- **The task**: Show every line of the data that includes the word "logoColor".

-.-.-

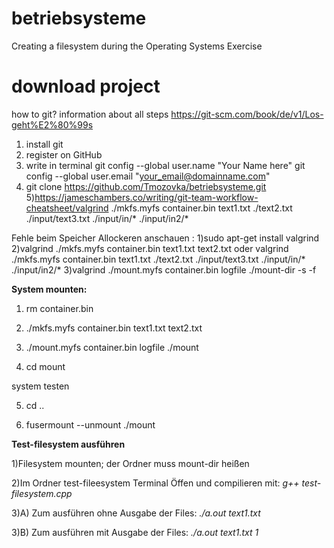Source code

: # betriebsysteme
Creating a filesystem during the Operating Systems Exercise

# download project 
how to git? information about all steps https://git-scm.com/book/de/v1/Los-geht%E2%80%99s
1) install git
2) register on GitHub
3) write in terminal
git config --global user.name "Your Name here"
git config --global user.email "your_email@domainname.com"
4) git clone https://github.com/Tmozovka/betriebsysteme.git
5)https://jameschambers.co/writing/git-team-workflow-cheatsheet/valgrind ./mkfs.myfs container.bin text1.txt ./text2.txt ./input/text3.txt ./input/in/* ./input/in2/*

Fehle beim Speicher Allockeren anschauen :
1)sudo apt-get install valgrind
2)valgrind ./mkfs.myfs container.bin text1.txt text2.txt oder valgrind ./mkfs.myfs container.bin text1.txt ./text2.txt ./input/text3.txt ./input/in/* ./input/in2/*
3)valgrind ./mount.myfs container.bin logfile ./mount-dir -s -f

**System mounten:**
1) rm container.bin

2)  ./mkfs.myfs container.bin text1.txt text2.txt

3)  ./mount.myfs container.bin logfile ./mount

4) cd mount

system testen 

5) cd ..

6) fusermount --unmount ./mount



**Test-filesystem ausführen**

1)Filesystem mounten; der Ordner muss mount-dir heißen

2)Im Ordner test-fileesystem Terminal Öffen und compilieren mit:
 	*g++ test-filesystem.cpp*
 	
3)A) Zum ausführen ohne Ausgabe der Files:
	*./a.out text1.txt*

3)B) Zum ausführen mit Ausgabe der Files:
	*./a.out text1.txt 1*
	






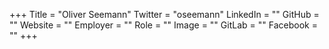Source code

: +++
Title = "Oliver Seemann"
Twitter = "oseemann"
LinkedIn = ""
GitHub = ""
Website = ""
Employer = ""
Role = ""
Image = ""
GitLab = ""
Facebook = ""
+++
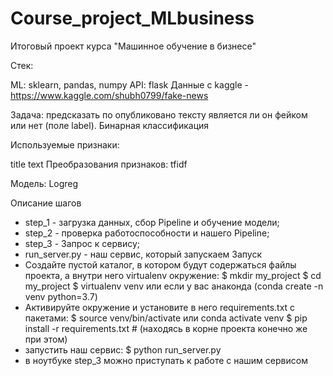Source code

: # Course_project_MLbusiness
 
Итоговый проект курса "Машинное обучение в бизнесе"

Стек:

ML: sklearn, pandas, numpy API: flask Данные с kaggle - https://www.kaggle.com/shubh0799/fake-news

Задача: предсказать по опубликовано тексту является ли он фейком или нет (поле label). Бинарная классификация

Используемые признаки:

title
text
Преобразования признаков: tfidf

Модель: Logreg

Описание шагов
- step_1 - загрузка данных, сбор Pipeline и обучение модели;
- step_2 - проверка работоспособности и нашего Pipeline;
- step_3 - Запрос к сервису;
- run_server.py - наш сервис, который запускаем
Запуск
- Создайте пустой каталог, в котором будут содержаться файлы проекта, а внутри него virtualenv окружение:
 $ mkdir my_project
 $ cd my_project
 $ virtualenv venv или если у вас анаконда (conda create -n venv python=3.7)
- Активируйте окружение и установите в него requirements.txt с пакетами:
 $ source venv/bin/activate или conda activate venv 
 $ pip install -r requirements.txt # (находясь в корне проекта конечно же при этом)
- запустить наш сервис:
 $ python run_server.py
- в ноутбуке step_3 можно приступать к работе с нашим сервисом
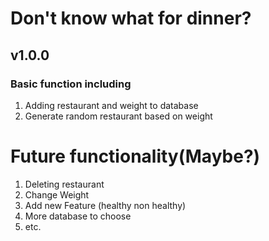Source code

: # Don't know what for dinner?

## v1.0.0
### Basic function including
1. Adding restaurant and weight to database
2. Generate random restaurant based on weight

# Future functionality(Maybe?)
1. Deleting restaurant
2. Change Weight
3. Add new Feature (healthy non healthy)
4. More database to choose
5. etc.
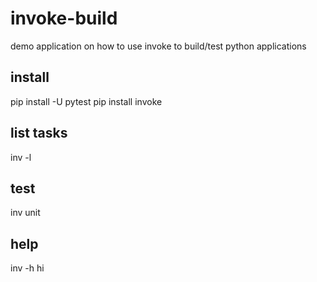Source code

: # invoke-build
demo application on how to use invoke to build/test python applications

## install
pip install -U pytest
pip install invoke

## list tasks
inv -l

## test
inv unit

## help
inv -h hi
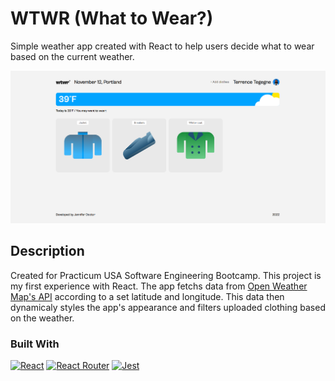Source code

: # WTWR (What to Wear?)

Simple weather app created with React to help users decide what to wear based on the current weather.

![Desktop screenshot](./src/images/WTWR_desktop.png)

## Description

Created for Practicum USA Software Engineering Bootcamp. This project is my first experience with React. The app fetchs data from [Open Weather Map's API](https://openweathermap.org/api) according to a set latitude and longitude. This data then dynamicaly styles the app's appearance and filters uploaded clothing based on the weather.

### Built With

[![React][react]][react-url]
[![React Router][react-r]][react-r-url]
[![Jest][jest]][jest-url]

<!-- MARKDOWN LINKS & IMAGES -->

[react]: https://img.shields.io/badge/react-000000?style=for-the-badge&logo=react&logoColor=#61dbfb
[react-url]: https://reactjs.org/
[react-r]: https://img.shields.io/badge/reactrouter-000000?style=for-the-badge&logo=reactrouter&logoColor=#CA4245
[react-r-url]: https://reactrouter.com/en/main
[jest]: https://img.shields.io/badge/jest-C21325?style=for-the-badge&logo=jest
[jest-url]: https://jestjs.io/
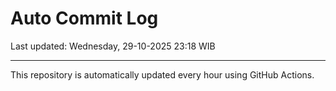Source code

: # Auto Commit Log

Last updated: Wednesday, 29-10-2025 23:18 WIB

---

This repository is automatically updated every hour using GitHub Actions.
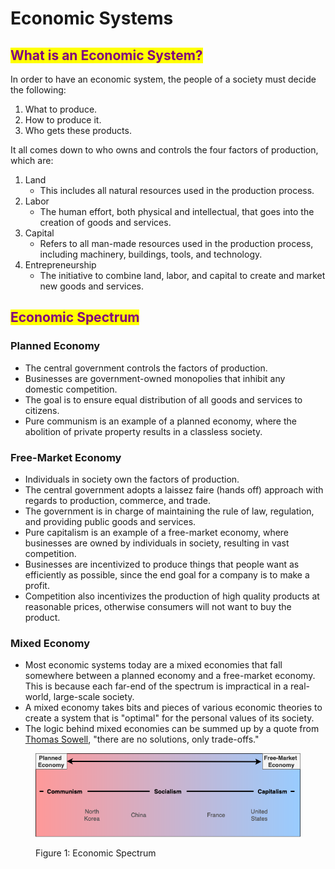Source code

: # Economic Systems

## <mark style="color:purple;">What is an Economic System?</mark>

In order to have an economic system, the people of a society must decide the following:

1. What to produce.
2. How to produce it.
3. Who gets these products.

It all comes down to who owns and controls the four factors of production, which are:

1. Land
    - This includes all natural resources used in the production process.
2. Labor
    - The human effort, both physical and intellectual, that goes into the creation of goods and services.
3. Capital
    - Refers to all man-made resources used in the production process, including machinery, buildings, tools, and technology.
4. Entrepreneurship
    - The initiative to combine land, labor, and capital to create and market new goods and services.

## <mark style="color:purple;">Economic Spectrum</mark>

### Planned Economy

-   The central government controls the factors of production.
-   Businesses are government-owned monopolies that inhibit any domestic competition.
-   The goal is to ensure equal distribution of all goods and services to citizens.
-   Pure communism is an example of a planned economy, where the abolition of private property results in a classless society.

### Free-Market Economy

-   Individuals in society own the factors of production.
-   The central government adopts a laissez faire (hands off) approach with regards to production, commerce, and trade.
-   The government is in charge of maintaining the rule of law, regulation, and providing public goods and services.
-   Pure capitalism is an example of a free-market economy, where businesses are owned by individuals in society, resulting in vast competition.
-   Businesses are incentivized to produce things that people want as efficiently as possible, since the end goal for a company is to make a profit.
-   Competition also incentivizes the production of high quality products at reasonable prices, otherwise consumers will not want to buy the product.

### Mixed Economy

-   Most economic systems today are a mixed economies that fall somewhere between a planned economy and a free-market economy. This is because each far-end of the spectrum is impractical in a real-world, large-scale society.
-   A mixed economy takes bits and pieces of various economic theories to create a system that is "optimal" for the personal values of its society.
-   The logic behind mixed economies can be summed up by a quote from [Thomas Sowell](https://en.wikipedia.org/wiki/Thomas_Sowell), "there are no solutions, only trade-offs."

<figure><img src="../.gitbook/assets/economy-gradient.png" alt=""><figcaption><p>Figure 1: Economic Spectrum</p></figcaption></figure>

-.-.-

- **Answer space**:
[react]: https://img.shields.io/badge/react-000000?style=for-the-badge&logo=react&logoColor=#61dbfb
[react-r]: https://img.shields.io/badge/reactrouter-000000?style=for-the-badge&logo=reactrouter&logoColor=#CA4245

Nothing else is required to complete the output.